### [What is expected]
Without any pictures, print exactly the lines that run from the start of the data through the line containing "game, one person".

[Stored data entries]
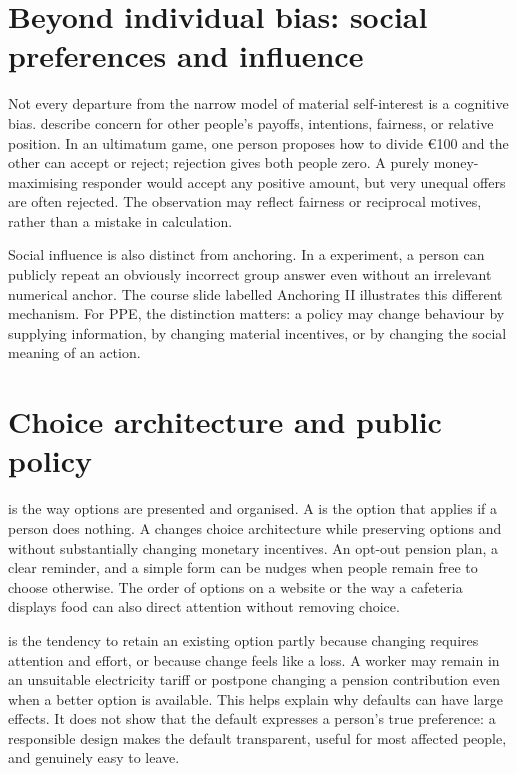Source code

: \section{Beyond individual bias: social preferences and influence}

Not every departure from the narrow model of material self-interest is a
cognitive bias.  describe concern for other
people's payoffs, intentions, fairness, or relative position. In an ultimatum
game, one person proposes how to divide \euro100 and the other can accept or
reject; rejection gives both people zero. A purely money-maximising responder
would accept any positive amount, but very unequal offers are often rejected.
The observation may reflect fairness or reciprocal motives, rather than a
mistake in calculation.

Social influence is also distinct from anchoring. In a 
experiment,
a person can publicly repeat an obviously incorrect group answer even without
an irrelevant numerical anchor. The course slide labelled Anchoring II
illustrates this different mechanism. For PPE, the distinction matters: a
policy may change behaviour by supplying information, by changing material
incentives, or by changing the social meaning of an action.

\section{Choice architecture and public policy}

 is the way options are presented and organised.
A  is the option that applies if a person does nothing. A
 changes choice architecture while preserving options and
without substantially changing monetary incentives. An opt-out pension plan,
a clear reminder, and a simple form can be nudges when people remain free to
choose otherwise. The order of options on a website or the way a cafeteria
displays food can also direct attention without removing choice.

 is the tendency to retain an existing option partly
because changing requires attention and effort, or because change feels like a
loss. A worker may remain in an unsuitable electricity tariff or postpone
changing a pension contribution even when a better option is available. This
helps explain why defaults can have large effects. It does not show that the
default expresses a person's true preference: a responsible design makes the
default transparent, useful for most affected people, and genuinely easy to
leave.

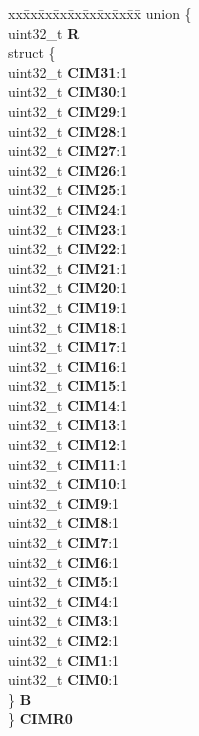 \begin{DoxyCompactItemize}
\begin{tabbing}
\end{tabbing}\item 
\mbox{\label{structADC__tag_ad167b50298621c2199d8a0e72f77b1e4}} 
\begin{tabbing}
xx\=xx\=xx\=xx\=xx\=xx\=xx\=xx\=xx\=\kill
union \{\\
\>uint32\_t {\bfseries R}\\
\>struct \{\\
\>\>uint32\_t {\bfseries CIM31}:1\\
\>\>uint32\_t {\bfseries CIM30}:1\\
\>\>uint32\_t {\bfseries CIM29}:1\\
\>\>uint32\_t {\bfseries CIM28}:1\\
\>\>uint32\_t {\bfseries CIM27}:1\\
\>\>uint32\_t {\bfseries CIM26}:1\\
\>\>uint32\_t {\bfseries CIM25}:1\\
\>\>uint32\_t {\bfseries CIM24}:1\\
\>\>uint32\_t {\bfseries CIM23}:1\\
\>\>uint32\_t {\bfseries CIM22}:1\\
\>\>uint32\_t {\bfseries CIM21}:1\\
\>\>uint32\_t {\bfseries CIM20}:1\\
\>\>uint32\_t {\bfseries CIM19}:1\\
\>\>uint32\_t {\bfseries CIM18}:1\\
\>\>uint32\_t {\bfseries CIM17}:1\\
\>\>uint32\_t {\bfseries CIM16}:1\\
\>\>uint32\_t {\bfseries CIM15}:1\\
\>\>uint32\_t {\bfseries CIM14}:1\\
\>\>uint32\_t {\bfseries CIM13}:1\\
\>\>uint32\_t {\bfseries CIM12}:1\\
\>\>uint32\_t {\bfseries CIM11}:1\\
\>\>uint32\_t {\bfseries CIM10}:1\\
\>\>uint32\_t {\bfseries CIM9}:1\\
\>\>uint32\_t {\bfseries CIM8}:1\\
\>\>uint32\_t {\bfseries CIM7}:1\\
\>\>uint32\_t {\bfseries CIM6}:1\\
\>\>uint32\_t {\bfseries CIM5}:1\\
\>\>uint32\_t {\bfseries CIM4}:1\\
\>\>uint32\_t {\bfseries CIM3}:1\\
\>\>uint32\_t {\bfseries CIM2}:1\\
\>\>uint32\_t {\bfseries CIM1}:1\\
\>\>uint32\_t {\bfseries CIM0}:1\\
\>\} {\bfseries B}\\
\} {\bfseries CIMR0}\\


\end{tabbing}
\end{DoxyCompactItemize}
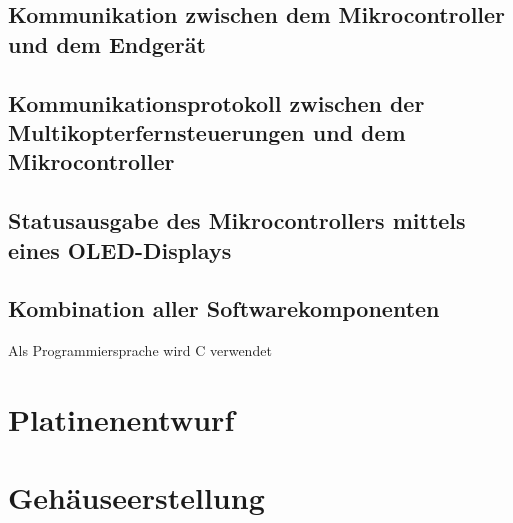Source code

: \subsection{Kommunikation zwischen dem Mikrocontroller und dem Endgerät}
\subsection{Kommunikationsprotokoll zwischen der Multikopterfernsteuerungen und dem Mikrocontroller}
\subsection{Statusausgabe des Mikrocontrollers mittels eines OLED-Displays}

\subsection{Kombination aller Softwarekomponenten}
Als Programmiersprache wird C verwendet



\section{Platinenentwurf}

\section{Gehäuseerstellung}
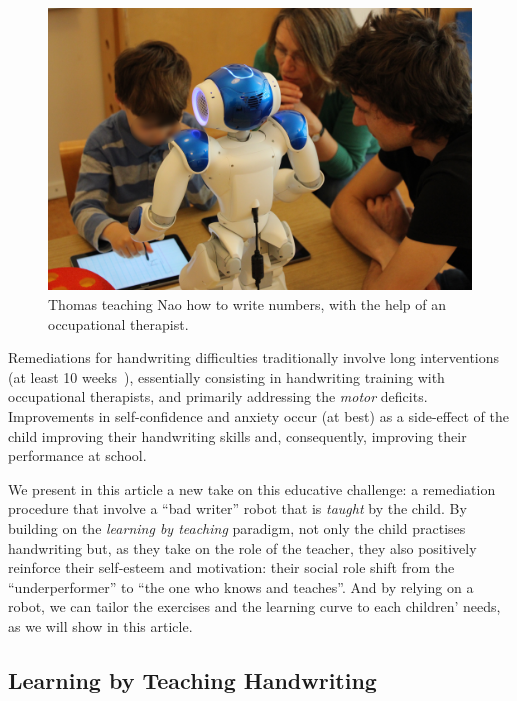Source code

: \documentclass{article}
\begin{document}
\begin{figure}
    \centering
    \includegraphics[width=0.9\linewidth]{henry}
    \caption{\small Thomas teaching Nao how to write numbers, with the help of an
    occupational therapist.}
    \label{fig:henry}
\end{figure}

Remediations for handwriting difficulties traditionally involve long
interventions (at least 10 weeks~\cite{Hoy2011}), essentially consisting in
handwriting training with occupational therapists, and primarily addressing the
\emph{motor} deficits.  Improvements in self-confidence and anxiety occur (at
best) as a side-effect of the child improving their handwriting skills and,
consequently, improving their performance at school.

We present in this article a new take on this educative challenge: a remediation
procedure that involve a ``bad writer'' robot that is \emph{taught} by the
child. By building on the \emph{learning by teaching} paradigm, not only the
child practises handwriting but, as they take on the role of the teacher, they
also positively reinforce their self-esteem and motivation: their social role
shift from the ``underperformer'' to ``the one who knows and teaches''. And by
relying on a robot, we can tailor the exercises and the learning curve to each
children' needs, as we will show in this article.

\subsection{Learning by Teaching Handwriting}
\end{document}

### [Exercise response]
Source code

: \section{Beyond individual bias: social preferences and influence}

Not every departure from the narrow model of material self-interest is a
cognitive bias.  describe concern for other
people's payoffs, intentions, fairness, or relative position. In an ultimatum
game, one person proposes how to divide \euro100 and the other can accept or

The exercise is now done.